Sound does not only travel through air, but also is transmitted through water, earth, and all material substances, and the contours of the ocean floor and the depths of mineral lodes in the earth have both been investigated by the reflection of sound waves. It is important to remember that although we hear sound by means of specialised sense-organs, we are actually bathed in a sea of sound all our lives. The intensity of sound is measured in terms of a standard unit, the "decibell," and it has been found that there is what may be described as a danger-point in the amount of sound to which human beings may safely be subjected. In actual practice it is found that the conditions of some of our large industrial cities come very near this danger line as do also some factory conditions. In studying the occult effects of sound, this must always be remembered. We are apt to limit its effects upon us solely to our auditory consciousness, but a little thought will make us aware that of course the sound which strikes upon our eardrums is only a small part of the actual sound vibration, and it is this greater part which is striking both upon one's body and upon the surrounding surfaces. This is, of course, well recognised when we are dealing with "acoustics" in connection with the sound-reflecting properties of public halls, churches, etc., but is liable to be overlooked when dealing with sound from the purely "occult" point of view.

In the latter part of last century, Mrs. Watts-Dunton Hughes invented a curious little instrument known as the "Eidophone." It was really an adaptation of what are known as "Chladni's Figures," an experiment in which a violin bow was drawn gently along the edge of a plate of glass covered with fine sand. The vibrations set up by the bow caused the sand to take up definite patterns. The Eidophone consisted of a cylinder over the open end of which was stretched a rubber diaphragm. Into the side of the cylinder was built a metal trumpet which served as a concentrator of sound. Upon the rubber diaphragm was sprinkled the fine spore-dust of the common "puff-ball" (Lycopodium). When anyone spoke or sang into the instrument, the lycopodium powder formed itself into intricate patterns, and these patterns were constant for any given sound or note. By lowering a prepared paper onto the surface of the diaphragm, a permanent record of the sound-form could be obtained, but of course, it is obvious that the actual sound vibration is three-dimensional. In recent times one American Rosicrucian organisation has perfected an instrument by means of which such three-dimensional sound forms may be viewed.
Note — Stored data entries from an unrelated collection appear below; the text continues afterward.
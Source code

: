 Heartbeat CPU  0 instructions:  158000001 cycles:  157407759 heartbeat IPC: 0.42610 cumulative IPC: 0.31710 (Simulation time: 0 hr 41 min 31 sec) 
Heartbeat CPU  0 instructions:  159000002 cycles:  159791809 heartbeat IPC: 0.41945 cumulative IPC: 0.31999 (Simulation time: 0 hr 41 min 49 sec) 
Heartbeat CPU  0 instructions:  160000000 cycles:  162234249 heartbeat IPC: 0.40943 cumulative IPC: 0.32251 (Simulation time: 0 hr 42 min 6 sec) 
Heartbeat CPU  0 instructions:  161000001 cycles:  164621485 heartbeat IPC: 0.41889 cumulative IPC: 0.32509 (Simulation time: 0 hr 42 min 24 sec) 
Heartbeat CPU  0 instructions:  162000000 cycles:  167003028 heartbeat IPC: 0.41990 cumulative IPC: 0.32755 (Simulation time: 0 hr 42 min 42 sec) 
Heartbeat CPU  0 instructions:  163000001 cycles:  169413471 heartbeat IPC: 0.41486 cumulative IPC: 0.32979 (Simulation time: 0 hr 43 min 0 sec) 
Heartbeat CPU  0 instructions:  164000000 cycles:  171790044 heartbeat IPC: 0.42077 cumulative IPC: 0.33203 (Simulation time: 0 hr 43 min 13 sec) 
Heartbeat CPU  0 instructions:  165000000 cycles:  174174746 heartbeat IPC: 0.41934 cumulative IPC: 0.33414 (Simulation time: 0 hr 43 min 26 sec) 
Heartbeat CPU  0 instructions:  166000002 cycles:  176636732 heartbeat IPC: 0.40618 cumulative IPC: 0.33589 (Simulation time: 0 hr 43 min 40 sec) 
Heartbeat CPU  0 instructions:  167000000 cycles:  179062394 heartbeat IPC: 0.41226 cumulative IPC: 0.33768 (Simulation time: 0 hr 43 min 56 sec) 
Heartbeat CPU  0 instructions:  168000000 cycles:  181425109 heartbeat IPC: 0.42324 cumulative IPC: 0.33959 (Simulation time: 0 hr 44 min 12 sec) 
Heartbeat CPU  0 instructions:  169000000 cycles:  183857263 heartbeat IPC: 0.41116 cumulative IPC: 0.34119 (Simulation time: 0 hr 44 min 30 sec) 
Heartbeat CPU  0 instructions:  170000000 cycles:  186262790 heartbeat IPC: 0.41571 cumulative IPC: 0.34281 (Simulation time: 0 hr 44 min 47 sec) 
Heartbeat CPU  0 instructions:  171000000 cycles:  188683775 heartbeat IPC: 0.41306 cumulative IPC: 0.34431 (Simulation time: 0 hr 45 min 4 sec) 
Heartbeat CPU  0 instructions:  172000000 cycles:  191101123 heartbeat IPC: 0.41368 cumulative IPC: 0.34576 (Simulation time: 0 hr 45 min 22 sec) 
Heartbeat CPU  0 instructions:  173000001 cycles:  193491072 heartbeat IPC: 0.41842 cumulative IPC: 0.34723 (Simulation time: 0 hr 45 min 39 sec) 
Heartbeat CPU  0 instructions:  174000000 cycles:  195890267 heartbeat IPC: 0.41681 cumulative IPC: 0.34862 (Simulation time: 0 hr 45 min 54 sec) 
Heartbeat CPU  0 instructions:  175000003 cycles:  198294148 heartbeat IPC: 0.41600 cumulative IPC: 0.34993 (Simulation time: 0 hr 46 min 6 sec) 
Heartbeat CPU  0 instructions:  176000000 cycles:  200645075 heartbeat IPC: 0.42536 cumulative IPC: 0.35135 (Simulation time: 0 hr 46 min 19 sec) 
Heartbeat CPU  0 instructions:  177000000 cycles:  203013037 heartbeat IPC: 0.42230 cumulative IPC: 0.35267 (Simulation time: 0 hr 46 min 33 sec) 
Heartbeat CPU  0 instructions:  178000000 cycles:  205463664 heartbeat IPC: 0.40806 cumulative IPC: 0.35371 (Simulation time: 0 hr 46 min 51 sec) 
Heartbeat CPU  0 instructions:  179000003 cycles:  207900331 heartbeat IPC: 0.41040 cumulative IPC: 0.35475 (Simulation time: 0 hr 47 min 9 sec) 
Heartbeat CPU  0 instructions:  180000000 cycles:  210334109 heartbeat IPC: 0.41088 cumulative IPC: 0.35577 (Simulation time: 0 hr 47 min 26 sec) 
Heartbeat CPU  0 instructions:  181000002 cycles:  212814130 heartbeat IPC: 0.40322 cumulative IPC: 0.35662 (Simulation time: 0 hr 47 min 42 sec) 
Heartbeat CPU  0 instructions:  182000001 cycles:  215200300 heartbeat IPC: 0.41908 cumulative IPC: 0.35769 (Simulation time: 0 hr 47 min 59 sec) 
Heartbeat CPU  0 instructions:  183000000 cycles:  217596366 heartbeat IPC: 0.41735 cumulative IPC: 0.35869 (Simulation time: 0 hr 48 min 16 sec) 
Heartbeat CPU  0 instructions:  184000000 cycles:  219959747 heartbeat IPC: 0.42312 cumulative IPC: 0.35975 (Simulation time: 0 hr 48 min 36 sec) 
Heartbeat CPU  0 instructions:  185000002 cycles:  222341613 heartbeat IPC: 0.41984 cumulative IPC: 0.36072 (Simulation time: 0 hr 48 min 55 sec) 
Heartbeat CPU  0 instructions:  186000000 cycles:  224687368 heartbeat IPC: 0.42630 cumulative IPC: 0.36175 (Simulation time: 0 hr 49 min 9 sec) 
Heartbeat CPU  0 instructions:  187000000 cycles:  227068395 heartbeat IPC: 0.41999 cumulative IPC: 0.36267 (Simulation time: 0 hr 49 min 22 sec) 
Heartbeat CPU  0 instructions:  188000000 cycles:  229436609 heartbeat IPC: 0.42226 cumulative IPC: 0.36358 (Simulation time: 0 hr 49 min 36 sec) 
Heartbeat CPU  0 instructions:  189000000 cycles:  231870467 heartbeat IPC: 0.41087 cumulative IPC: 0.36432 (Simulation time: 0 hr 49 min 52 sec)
Some of the sound-form patterns are wonderfully intricate and they show how the sound vibrations affect surrounding matter. The long-continued sounding of one particular note tends to set up a sympathetic vibration or resonance in all the surrounding matter, and this sympathetic vibration may have queer effects. It is recorded that on one occasion, when a military band was playing beneath the walls of an old ruin, they played a piece which was apparently based upon the dominant "note" of the wall, which collapsed upon them! For this reason, soldiers, when marching over a light bridge are ordered to "break step," i.e. to walk out-of-step and unrhythmically, in order to avoid setting up a vibrational "swing" in the bridge structure. In the light of these things, the story of the fall of Jericho as recorded in the Bible may be profitably studied.

The converse side of this is to be seen in the stimulating effect upon wearied men of a stirring military march tune, and this brings us to another point. We have so far been studying the effects of sympathetic vibration upon material structures, but its power extends much further. It has tremendous effect upon the mind and the emotion, and not all of this effect is produced in the surface consciousness.